SU salary rates rank 21 out of 30 in U.S.
Salaries for Syracuse University faculty rank low in comparison with 30 similar institutions, according to the annual Committee Z Report released Feb. 5. But recent proposed changes to employee benefits may hurt SU faculty’s overall compensation as well, said Pat Cihon an associate professor of law and public policy at SU and the president of the American Association of University Professors, which releases the report each year.
This year, SU fell in the rankings from 20th to 21st for average compensation of full-time faculty members. Average compensation combines the amount of salary actually received and the worth of benefits.
SU is the lowest-ranked private university in the group of 30. SU has ranked in the middle of the group for the past decade, Cihon said. In addition to comparing SU’s salary and compensation with other institutions, the report compares salaries between schools within SU and between genders.
In the past, the administration has justified the low ranking with the fact that SU faculty receives comparably higher benefits than faculty at other universities, Cihon said. In his introduction to the report, Cihon wrote that the proposed changes to the benefits will cause the economic status of SU faculty to suffer.
‘We’re at best holding our same position if not sinking,’ he said. ‘And then the impact of benefits on top of that is going to be more significant.’
Vice Chancellor and Provost Eric Spina said average salaries at SU are lower than other universities, but he thinks SU can remain competitive even with the benefits changes. He also said good benefits cannot always be used as an excuse for low comparable salaries.
‘At the end of the day, for a long time, we have used benefits as a crutch, and if we really do have salary issues, the university needs to dig in and work on resolving them,’ he said.

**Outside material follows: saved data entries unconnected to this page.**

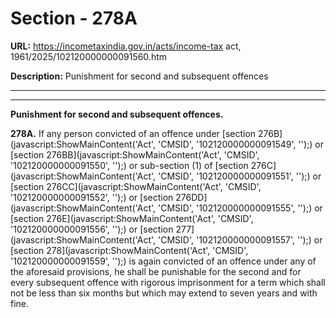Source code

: # Section - 278A

**URL:** https://incometaxindia.gov.in/acts/income-tax act, 1961/2025/102120000000091560.htm

**Description:** Punishment for second and subsequent offences

---

****  
  
**Punishment for second and subsequent offences.**

**278A.** If any person convicted of an offence under [section 276B](javascript:ShowMainContent\('Act', 'CMSID', '102120000000091549', ''\);) or [section 276BB](javascript:ShowMainContent\('Act', 'CMSID', '102120000000091550', ''\);) or sub-section (1) of [section 276C](javascript:ShowMainContent\('Act', 'CMSID', '102120000000091551', ''\);) or [section 276CC](javascript:ShowMainContent\('Act', 'CMSID', '102120000000091552', ''\);) or [section 276DD](javascript:ShowMainContent\('Act', 'CMSID', '102120000000091555', ''\);) or [section 276E](javascript:ShowMainContent\('Act', 'CMSID', '102120000000091556', ''\);) or [section 277](javascript:ShowMainContent\('Act', 'CMSID', '102120000000091557', ''\);) or [section 278](javascript:ShowMainContent\('Act', 'CMSID', '102120000000091559', ''\);) is again convicted of an offence under any of the aforesaid provisions, he shall be punishable for the second and for every subsequent offence with rigorous imprisonment for a term which shall not be less than six months but which may extend to seven years and with fine.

The mean salary for full-time SU professors in 2009-10 is $112,452. The mean salary for male professors is $113,563, and for female professors it is $109,039.
The average compensation, which includes benefits, was not available for 2009-10, but it was $117,000 in 2008-09.
During the 2008-09 year, the university imposed a salary freeze on faculty making more than $50,000 a year, Cihon said.
‘Last year’s salary freeze was essentially a big contribution from the faculty toward the university’s financial health, and having done that, now we’re asked to take a bigger continuing hit in regards to the benefits, so it’s kind of a one-two punch,’ he said.
The most discussed changes to the benefits package include lowering the university’s contribution to faculty retirement benefits from 11 to 9 percent, increasing the cost of medical benefits and adding a co-pay to the use of dependent tuition, which currently allows SU faculty to send their children to SU for free.
Currently, the university contributes 11 percent of faculty members’ salaries to the faculty’s retirement plan. Part of the proposed changes would decrease that contribution to 9 percent, with an additional 1 percent going to a ‘choice dollars’ program that would allow faculty members to decide what they would like to put it toward, said Robert Van Gulick, the Senate Budget Committee’s representative on the working group that helped put together the benefits proposal. The cut to 9 percent would put many senior faculty members at a lower point than faculty at comparable institutions, he said.
‘With these proposed benefit cuts, for some groups of faculty, which includes most faculty who are intermediate or senior level, our retirement benefits would in fact be worse than most of our private competitors,’ he said.
In addition, because SU salaries are lower than those at comparable institutions, the amount the university contributes to retirement is automatically lower even if the rate were comparable, Van Gulick said.
The cost of living in Syracuse must be taken into account when discussing salary comparisons with schools in metropolitan areas like New York City and Boston, Spina said. While comparisons weighted by the cost of living do not bring SU salaries to the top, they do move SU up, he said.
While the cost of living is lower in Syracuse, Van Gulick said other institutions’ faculty who live in metropolitan areas have the added asset of expensive real estate. Real estate values in Syracuse are flat, so SU faculty who want to move after retirement are not making much back on their houses. If professors in metropolitan areas want to move after retirement, the value of their house is more likely to have increased, he said.
‘If the benefits go down, that doesn’t help make up for some of the shortfall in salary,’ he said.
The Working Group on Sustainable Benefits is meeting Monday morning to receive a revised benefits proposal from Chancellor Nancy Cantor, he said. Six University Senate committees will look over the changes and bring their thoughts to a meeting on March 3. The final benefit proposal will be released on March 11.